Case study: Fixing $5 haircuts

There’s a humorous business story about two competing barber shops that were next door to each other. One barber shop cut their prices so ridiculously low that they were sure the other shop wouldn’t stay in business much longer: They put up a sign that said “$5 hair cuts”. Not to be outdone, but not interested in competing on price, the other barber shop put up a sign that said, “We fix $5 hair cuts. $20.00”.

When businesses choose the cheapest alternative, there is a price you pay. Sure, sometimes the cheapest choice works out but many times (I would even venture to say “often”) the cheapest choice is the cheapest for a reason.

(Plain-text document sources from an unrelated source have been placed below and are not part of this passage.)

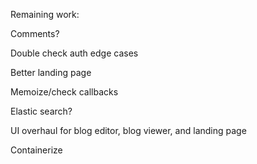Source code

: Remaining work:

Comments?

Double check auth edge cases

Better landing page

Memoize/check callbacks

Elastic search?

UI overhaul for blog editor, blog viewer, and landing page

Containerize
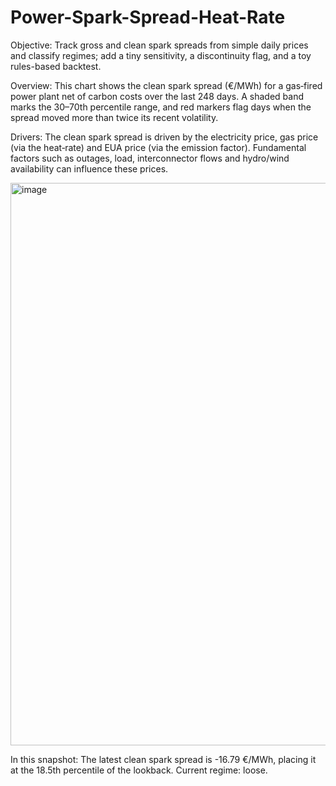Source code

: # Power-Spark-Spread-Heat-Rate
Objective: Track gross and clean spark spreads from simple daily prices and classify regimes; add a tiny sensitivity, a discontinuity flag, and a toy rules-based backtest.


Overview: This chart shows the clean spark spread (€/MWh) for a gas‑fired power plant net of carbon costs over the last 248 days. A shaded band marks the 30–70th percentile range, and red markers flag days when the spread moved more than twice its recent volatility.

Drivers: The clean spark spread is driven by the electricity price, gas price (via the heat‑rate) and EUA price (via the emission factor). Fundamental factors such as outages, load, interconnector flows and hydro/wind availability can influence these prices.

<img width="1500" height="900" alt="image" src="https://github.com/user-attachments/assets/ae4221d9-d1bb-471a-8f04-f600d6df9882" />

In this snapshot: The latest clean spark spread is -16.79 €/MWh, placing it at the 18.5th percentile of the lookback. Current regime: loose.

On several occasions, new clients have got in touch with me because the cheapest option didn’t work out. The most prominent examples were from back in the day when search engine optimization was based on keyword content (it’s much smarter now) and they had hired $2.00/article English-as-a-second-language writers to jam keywords into articles.

Maybe that worked in some industries, I don’t know, but I work in the financial and real estate industries and you don’t position yourself authoritatively when search engine results return nonsensical keyword-stuffed garbage.

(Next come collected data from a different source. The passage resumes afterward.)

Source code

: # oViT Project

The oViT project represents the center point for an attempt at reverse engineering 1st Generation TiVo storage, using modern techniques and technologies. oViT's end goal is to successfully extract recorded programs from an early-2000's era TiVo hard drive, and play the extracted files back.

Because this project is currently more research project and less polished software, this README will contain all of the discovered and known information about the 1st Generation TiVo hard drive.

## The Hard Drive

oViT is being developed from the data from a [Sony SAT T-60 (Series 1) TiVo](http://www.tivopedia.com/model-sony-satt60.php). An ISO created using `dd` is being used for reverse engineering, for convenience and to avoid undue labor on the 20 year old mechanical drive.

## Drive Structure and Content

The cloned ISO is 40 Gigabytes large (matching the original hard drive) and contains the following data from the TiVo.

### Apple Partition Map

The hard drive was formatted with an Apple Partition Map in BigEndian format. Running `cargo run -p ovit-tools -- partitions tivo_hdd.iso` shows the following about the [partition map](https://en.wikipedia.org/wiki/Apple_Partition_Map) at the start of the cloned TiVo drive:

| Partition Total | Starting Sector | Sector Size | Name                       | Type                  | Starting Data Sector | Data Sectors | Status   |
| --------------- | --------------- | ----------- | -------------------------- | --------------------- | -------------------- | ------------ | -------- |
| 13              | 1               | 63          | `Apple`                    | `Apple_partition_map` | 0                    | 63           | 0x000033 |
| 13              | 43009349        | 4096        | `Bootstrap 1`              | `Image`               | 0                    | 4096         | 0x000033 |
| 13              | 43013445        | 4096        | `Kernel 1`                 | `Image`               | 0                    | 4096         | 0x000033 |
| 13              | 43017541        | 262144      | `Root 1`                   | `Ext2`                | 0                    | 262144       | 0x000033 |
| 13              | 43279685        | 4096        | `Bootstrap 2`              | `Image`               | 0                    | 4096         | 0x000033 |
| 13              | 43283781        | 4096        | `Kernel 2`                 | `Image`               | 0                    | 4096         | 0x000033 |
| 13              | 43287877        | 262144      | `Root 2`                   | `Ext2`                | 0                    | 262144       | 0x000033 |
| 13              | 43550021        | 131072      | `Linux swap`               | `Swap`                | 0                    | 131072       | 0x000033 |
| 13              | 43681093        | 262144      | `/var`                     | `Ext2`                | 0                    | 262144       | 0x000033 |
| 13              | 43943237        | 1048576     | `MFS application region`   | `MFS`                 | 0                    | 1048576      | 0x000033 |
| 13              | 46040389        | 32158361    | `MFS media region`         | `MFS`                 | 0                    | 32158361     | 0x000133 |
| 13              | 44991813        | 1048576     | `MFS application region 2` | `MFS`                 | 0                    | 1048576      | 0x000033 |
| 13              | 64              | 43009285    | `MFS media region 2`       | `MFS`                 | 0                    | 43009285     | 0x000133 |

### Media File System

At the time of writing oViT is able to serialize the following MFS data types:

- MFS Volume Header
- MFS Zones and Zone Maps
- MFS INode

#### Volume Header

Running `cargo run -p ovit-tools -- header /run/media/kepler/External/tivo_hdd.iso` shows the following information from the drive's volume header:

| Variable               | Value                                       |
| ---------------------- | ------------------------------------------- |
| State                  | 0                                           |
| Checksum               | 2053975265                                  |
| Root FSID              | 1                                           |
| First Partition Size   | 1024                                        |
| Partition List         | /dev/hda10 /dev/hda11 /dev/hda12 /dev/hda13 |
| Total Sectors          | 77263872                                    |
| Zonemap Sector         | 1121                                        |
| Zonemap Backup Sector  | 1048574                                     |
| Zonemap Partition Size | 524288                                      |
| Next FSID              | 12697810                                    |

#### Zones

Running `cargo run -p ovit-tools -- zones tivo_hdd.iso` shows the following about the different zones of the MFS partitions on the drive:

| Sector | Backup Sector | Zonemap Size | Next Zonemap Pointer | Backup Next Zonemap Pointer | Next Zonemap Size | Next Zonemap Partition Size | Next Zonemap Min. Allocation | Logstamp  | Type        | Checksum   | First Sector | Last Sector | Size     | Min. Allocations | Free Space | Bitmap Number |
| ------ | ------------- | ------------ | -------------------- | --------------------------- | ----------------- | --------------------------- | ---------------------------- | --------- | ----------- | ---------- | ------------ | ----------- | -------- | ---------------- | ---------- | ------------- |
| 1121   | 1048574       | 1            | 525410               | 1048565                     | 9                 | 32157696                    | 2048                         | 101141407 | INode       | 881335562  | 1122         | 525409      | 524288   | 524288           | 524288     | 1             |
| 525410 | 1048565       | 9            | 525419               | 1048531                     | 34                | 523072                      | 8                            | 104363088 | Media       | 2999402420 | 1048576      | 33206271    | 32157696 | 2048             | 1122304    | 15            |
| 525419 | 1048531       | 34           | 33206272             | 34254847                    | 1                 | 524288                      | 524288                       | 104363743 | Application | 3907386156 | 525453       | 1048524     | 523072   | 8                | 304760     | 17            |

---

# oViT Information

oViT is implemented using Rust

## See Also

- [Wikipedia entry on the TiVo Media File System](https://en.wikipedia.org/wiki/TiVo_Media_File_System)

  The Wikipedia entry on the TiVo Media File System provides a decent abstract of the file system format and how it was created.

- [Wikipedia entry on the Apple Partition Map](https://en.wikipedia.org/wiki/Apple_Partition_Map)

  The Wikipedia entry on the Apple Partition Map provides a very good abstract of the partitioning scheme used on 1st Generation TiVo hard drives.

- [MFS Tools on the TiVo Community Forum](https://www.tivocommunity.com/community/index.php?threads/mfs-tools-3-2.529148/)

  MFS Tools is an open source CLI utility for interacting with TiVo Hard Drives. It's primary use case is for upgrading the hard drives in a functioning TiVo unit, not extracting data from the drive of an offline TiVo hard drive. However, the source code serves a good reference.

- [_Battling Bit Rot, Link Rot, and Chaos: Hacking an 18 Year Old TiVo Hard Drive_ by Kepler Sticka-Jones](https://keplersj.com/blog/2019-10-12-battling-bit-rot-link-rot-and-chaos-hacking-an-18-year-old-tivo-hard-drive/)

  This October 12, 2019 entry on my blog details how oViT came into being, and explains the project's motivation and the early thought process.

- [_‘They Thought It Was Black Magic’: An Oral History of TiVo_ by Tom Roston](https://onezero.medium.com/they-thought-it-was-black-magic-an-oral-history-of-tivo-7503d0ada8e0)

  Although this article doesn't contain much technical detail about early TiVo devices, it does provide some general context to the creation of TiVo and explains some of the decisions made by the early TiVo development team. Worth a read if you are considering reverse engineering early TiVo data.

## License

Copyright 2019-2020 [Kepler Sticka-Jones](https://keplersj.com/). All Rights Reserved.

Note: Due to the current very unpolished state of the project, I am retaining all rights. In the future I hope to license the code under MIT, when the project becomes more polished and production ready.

Two clients in particular stand out as case study examples of how I helped fix their $5 content-related haircuts:

One client was a tax attorney and the first thing we did was determine that his website was in desperate need of some authoritative content. He was using low quality search engine copy to send low quality leads to a low quality website. Although we would go on to improve his offsite marketing, we started with his onsite content by creating a high quality resource site of useful, interesting, entertaining copy.

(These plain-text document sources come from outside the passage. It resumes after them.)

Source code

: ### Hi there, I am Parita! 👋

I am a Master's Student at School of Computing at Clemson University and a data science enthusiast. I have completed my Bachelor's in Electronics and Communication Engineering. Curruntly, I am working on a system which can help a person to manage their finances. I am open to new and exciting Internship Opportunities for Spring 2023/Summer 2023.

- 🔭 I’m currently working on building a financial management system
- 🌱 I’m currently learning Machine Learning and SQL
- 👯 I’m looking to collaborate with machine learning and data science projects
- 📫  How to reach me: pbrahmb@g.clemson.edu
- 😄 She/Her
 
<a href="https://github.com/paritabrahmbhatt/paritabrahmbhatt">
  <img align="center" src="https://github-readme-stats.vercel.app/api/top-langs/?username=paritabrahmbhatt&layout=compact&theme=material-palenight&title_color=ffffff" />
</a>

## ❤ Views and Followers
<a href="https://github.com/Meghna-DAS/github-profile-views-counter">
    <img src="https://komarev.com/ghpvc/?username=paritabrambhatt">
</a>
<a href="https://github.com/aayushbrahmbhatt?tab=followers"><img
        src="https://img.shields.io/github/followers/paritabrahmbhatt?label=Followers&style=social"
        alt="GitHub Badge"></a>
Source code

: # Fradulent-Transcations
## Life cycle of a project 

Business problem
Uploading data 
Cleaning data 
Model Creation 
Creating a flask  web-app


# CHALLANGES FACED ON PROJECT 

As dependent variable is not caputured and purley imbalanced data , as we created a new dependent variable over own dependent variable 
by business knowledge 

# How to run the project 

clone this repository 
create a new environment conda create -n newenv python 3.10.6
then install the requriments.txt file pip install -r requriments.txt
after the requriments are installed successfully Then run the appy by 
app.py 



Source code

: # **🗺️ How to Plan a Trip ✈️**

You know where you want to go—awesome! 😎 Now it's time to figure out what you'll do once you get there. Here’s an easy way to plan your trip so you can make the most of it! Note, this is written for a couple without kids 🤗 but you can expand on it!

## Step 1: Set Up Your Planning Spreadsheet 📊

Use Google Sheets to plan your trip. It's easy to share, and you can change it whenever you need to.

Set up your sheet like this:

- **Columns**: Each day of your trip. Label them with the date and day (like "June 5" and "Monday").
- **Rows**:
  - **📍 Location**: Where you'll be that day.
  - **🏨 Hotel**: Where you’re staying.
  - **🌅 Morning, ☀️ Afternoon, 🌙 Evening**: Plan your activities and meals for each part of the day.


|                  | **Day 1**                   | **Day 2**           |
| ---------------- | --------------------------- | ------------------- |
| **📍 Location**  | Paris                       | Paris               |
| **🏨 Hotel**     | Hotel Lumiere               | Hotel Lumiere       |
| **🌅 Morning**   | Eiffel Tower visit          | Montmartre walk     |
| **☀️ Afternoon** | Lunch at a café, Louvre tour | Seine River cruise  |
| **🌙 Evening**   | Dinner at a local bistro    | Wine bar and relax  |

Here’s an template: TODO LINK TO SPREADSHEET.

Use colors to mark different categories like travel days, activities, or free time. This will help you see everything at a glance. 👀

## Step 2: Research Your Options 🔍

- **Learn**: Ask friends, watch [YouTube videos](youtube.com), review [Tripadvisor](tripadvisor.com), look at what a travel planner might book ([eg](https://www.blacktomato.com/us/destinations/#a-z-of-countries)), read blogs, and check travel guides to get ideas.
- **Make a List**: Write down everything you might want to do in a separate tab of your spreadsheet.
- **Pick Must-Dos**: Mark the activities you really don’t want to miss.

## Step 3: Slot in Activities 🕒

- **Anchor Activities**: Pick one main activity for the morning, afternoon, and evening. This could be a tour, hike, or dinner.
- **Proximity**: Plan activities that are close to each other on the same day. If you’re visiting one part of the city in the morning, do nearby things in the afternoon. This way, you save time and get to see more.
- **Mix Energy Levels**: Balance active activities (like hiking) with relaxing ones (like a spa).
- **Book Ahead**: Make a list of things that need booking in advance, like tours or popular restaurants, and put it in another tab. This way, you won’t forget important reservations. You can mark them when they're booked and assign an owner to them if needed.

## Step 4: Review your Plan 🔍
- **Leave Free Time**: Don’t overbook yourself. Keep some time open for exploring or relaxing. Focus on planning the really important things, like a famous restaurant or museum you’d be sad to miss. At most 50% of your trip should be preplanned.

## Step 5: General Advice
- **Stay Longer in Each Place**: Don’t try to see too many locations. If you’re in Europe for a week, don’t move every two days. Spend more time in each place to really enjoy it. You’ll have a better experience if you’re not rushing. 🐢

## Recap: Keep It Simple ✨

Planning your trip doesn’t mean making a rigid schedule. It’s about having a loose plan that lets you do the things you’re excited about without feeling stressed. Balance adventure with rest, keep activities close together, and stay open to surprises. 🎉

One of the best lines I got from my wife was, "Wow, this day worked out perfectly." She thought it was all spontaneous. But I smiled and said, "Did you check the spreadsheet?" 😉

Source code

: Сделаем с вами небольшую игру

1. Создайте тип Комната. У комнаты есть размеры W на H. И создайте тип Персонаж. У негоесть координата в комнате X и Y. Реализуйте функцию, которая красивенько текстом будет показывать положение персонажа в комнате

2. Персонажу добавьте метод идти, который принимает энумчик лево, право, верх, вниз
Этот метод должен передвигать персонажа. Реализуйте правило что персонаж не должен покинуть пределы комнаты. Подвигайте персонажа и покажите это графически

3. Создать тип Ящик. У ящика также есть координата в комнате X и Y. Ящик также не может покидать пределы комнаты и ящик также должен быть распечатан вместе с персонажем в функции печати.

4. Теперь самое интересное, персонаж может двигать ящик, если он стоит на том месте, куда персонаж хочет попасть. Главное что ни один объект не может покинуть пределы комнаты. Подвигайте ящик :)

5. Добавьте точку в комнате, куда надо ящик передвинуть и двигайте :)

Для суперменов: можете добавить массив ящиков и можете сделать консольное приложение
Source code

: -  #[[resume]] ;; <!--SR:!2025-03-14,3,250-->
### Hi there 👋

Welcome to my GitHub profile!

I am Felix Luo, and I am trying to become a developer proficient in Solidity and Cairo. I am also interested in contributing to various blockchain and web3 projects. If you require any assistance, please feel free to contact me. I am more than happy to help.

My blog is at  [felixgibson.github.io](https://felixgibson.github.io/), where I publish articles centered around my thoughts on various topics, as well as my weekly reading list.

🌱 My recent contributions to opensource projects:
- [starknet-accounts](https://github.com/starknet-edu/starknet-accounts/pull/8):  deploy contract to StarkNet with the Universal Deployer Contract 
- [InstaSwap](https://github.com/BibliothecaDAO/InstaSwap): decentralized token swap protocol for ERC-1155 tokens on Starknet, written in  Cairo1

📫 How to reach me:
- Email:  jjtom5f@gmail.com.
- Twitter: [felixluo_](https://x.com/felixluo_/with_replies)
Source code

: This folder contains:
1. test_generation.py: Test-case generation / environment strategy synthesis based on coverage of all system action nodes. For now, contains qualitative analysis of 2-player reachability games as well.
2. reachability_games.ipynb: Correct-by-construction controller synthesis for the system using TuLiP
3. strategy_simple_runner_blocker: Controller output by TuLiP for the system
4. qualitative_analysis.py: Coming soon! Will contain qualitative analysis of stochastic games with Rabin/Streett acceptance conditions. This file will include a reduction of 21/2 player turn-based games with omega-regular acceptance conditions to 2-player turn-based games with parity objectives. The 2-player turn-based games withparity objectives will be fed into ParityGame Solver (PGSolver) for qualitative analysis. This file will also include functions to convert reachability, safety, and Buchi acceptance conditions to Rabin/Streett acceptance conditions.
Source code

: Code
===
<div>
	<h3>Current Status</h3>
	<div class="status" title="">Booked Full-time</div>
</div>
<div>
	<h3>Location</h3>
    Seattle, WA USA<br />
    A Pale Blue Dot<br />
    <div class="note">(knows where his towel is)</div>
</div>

Another client was a debt collection company and the low cost content creator they had initially hired not only created low quality keyword stuffed copy, but it was completely nonsensical. It simply didn’t make a lick of sense. So we started creating offsite copy for them. We built up a bank of good copy and, combined with time (plus some active attempts to remove or replace their bad copy), we turned the tide and took control of their search results.